### EXERCISE INSTRUCTIONS
Before answering, work out how many lines below contain the string "could"; the reply is that number alone.
══════════
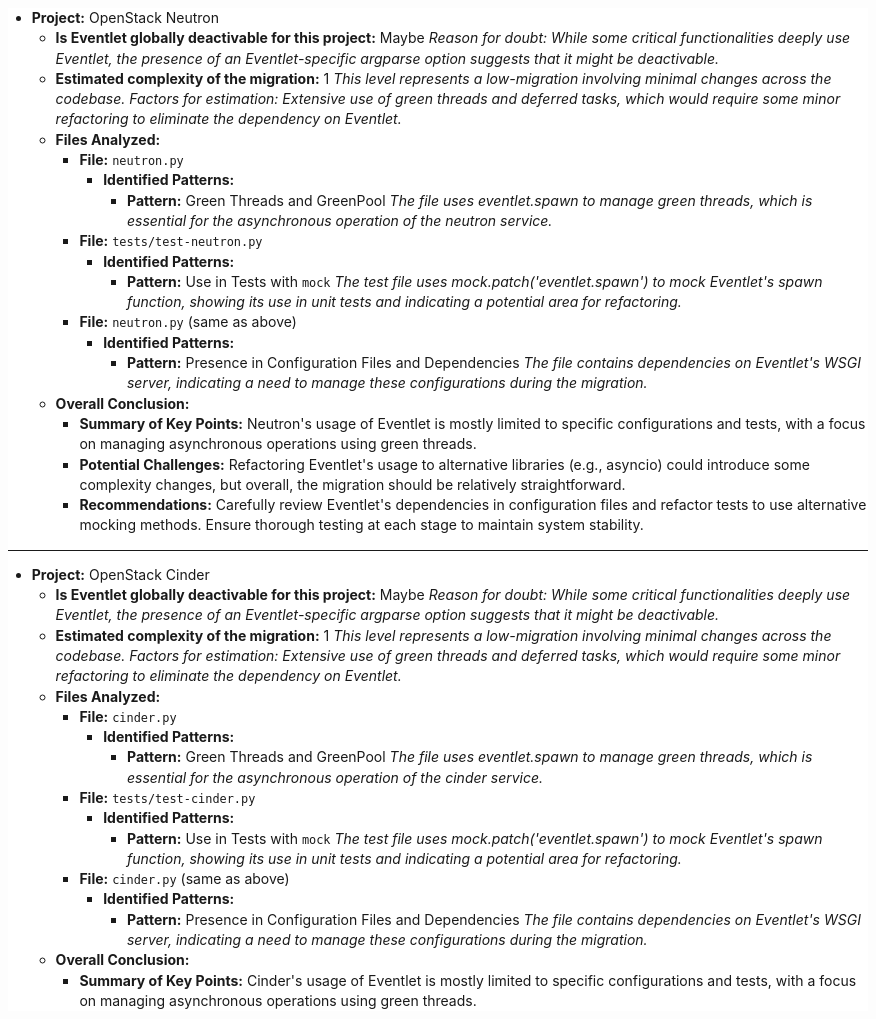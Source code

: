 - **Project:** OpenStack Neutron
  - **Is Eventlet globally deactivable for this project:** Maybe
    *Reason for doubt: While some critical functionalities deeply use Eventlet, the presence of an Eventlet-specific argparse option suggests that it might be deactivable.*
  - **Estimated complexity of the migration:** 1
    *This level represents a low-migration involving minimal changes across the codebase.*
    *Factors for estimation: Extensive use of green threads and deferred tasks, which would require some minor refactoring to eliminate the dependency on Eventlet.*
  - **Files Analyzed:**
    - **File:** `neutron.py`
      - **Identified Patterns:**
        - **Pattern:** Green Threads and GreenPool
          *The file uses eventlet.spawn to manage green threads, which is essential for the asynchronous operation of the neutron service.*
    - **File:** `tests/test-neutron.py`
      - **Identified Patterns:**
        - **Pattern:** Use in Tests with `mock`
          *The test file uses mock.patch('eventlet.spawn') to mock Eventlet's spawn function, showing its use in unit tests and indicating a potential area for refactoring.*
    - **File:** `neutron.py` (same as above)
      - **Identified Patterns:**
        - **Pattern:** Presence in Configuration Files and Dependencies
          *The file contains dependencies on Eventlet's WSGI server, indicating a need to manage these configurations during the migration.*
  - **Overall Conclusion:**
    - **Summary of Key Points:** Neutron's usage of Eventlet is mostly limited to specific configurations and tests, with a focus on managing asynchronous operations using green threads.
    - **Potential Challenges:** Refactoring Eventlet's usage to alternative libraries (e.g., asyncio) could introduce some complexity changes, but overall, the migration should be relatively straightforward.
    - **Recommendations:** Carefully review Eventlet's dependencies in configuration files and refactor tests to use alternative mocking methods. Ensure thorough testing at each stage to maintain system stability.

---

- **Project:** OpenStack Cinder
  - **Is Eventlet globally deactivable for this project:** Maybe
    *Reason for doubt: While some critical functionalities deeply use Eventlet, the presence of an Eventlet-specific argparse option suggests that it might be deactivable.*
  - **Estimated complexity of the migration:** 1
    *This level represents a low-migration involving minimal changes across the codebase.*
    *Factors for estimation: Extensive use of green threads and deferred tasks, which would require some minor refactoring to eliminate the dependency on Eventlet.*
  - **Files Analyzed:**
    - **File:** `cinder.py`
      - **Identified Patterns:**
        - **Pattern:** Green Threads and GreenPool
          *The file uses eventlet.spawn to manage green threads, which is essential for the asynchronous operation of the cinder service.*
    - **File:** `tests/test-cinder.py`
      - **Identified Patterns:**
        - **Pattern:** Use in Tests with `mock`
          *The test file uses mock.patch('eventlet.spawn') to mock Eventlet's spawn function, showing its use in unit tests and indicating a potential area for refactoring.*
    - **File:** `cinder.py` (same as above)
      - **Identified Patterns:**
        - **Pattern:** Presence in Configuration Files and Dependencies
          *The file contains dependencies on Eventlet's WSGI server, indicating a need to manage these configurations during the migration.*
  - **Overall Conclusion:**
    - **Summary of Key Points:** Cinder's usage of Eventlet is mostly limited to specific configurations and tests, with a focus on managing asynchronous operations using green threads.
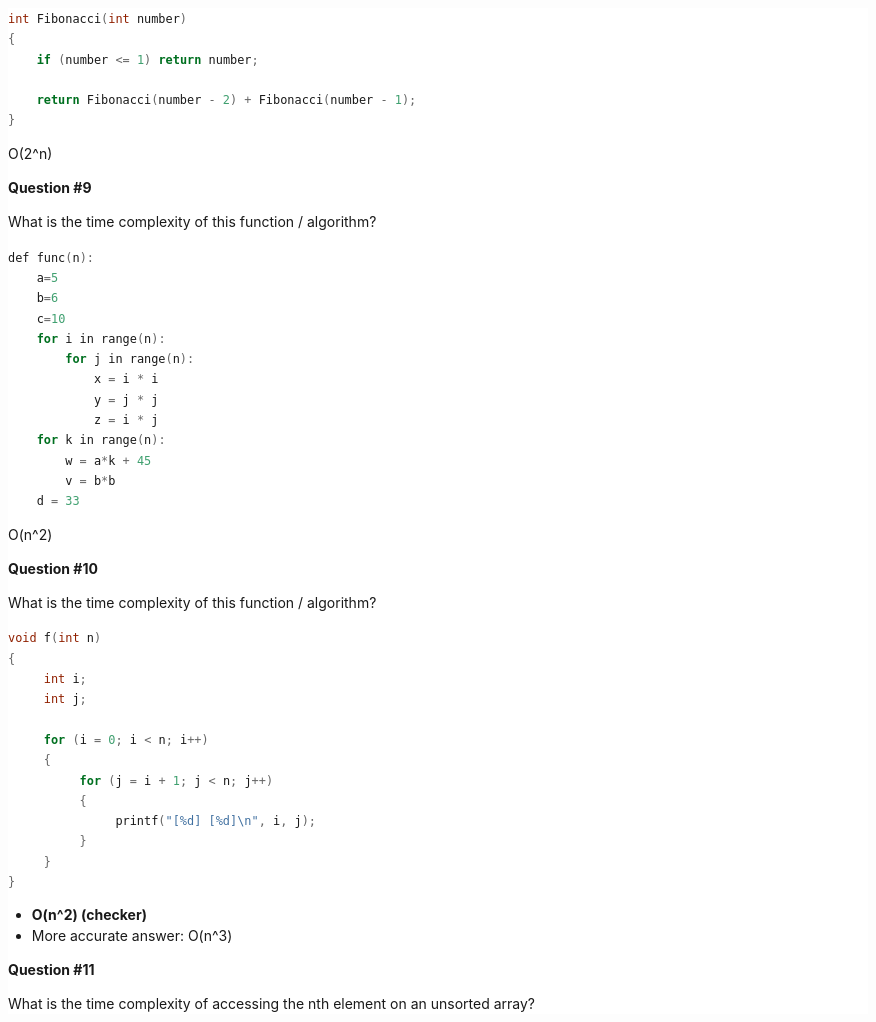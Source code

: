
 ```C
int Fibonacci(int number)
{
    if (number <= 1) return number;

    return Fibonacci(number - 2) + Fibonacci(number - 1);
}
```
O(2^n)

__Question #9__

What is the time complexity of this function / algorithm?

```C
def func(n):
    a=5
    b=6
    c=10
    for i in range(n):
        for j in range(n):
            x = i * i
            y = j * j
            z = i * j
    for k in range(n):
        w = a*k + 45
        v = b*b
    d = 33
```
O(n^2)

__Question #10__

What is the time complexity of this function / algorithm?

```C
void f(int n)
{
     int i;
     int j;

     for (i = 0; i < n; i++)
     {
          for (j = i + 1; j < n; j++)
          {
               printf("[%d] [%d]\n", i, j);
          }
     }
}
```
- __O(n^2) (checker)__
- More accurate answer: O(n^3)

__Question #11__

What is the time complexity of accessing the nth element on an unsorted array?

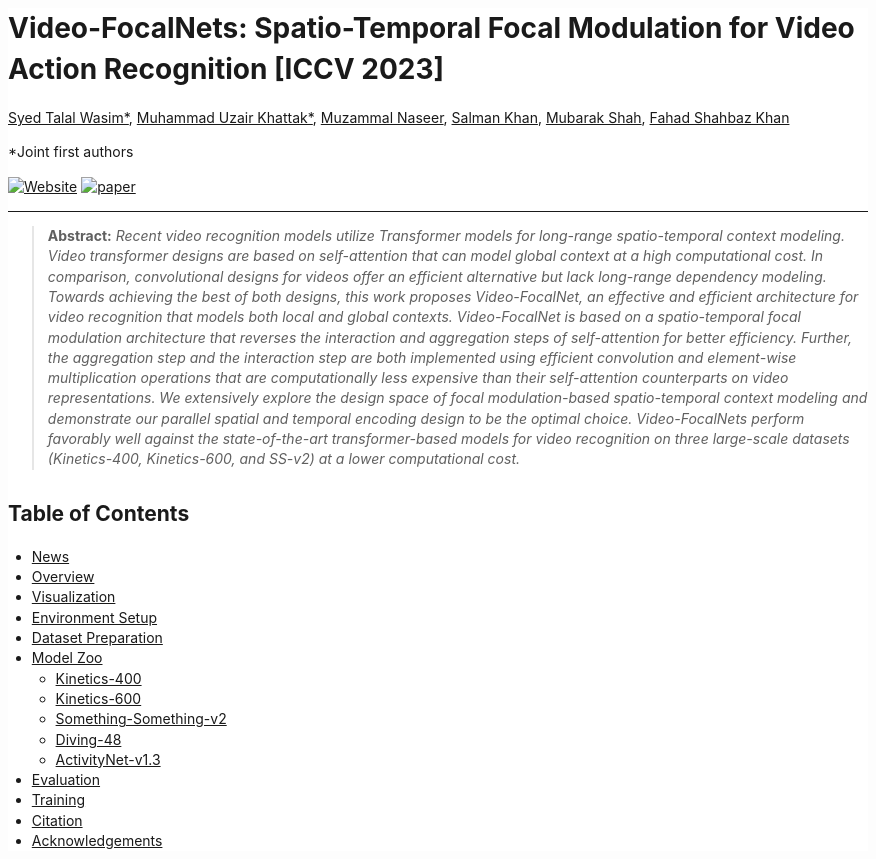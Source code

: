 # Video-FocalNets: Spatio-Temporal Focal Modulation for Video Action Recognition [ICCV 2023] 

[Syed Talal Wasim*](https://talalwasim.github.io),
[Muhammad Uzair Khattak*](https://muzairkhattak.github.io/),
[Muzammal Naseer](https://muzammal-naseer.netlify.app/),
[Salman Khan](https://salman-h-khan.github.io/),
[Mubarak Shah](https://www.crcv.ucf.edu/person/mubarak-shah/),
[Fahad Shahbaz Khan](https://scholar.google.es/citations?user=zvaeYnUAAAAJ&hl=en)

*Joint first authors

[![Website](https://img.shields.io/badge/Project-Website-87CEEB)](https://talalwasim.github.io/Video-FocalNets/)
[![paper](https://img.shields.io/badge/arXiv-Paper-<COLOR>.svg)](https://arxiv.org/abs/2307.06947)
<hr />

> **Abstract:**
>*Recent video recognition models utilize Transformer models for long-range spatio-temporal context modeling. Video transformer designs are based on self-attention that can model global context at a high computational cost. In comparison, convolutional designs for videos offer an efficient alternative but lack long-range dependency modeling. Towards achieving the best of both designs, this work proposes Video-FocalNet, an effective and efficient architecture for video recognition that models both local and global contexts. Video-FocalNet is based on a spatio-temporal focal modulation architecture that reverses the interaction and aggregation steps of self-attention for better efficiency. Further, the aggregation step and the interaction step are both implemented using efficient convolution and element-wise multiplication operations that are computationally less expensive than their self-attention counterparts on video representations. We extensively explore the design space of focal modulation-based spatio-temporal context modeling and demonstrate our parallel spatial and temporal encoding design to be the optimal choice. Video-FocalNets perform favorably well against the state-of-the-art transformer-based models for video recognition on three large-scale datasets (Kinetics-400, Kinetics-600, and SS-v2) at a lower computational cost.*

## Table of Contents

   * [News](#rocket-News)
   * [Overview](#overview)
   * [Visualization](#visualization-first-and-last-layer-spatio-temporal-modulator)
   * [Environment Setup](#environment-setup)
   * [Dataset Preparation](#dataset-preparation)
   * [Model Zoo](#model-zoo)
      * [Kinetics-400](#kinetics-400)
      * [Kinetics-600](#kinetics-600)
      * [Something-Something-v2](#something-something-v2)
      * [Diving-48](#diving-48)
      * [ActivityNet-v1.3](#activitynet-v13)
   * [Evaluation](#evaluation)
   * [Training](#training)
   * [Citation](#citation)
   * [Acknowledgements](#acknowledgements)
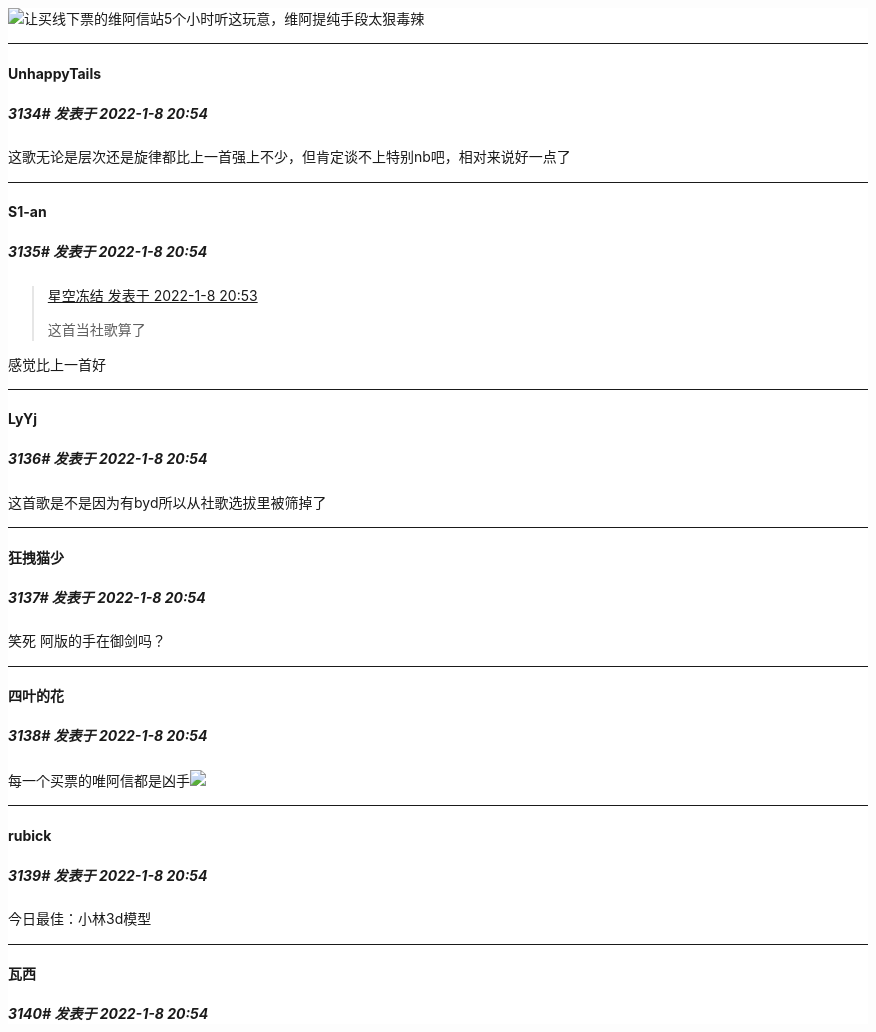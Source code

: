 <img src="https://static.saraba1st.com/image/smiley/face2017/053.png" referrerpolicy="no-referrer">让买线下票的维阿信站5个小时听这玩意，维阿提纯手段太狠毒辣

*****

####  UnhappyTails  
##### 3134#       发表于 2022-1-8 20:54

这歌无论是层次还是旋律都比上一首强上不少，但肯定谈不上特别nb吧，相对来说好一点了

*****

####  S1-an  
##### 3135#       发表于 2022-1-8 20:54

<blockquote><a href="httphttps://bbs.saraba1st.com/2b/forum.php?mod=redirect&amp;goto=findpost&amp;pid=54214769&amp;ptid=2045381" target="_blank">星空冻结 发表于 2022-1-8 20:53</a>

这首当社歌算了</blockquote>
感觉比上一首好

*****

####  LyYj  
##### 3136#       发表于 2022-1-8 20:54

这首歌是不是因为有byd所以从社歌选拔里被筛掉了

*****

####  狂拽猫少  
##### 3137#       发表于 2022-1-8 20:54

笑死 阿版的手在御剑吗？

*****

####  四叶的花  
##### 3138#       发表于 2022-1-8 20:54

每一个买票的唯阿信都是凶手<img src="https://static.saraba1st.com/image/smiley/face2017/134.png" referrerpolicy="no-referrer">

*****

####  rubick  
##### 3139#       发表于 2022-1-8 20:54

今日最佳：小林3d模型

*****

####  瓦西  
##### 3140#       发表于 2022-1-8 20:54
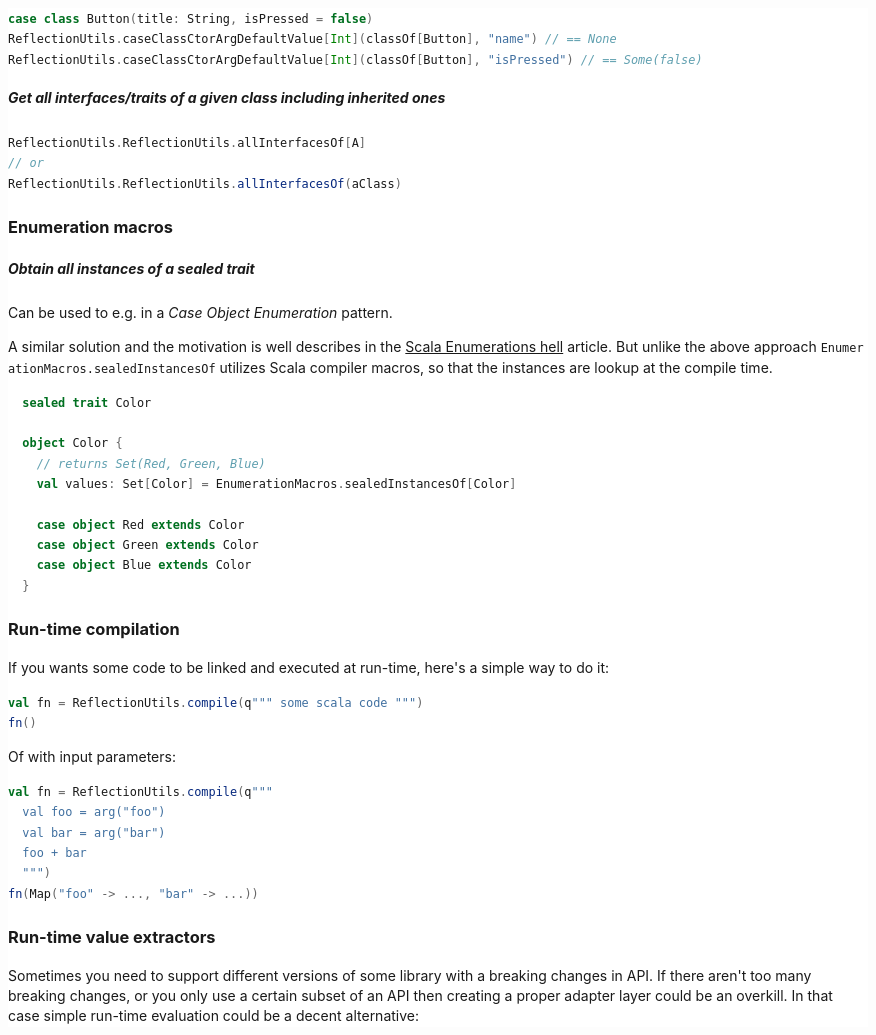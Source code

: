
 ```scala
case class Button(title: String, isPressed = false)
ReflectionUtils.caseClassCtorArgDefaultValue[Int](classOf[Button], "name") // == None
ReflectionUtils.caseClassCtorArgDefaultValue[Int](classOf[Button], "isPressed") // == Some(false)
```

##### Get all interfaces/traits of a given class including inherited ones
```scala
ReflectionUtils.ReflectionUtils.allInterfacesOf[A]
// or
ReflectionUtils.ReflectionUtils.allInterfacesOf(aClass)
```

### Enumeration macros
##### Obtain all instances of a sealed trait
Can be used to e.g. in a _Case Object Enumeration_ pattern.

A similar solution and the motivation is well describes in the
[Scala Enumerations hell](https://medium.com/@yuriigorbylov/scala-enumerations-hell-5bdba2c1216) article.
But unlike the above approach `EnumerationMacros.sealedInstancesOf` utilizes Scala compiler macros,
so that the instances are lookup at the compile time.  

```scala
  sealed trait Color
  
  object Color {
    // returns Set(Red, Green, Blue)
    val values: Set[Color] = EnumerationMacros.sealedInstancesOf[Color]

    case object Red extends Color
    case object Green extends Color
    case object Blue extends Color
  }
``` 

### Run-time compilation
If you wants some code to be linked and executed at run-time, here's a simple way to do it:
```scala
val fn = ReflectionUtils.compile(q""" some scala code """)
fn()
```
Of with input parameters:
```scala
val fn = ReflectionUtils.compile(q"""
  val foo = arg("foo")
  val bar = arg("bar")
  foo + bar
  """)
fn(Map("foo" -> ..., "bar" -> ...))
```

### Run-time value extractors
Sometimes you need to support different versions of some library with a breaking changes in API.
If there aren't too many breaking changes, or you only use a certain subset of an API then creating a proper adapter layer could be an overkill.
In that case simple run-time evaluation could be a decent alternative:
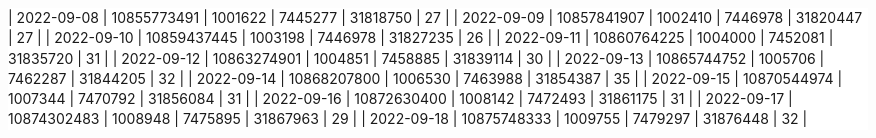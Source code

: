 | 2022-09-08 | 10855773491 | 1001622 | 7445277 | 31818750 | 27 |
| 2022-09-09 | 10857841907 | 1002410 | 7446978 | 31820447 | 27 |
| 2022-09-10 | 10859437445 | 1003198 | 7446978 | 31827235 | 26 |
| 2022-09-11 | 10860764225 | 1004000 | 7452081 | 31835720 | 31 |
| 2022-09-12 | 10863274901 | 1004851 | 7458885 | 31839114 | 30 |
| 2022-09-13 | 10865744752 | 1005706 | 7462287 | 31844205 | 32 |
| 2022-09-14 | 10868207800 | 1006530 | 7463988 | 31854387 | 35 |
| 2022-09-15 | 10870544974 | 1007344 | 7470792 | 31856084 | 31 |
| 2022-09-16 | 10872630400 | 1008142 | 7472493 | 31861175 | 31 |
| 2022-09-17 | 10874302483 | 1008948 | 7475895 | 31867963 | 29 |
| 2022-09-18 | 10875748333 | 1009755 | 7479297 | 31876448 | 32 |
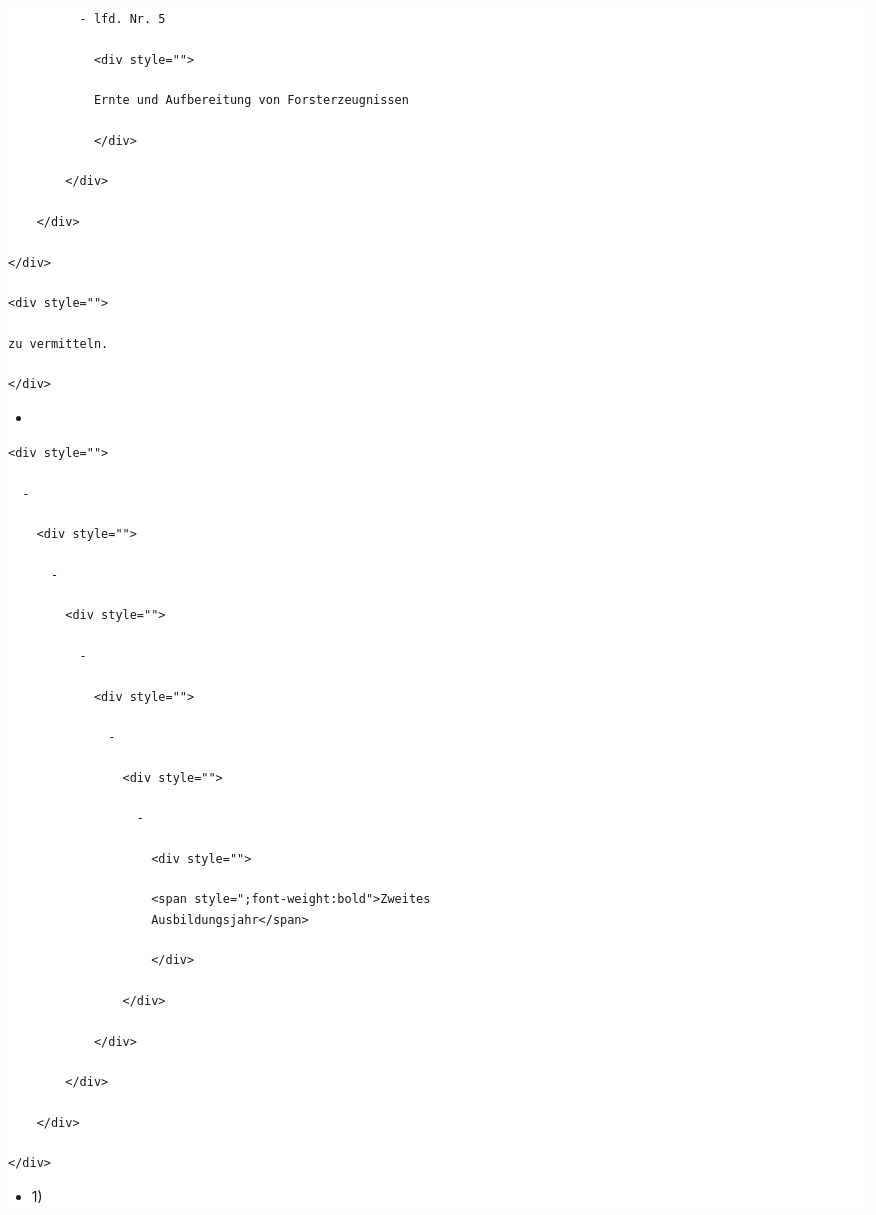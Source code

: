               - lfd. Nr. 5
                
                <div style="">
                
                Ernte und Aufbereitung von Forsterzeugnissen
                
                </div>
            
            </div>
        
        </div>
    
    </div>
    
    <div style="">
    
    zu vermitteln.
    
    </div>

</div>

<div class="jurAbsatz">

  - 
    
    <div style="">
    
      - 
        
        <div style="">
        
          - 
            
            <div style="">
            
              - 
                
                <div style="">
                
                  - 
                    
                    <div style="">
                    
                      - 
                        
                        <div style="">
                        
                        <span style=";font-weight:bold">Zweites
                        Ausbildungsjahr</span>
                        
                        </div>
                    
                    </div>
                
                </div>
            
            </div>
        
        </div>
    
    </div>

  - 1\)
══════════
### EXERCISE ANSWER
3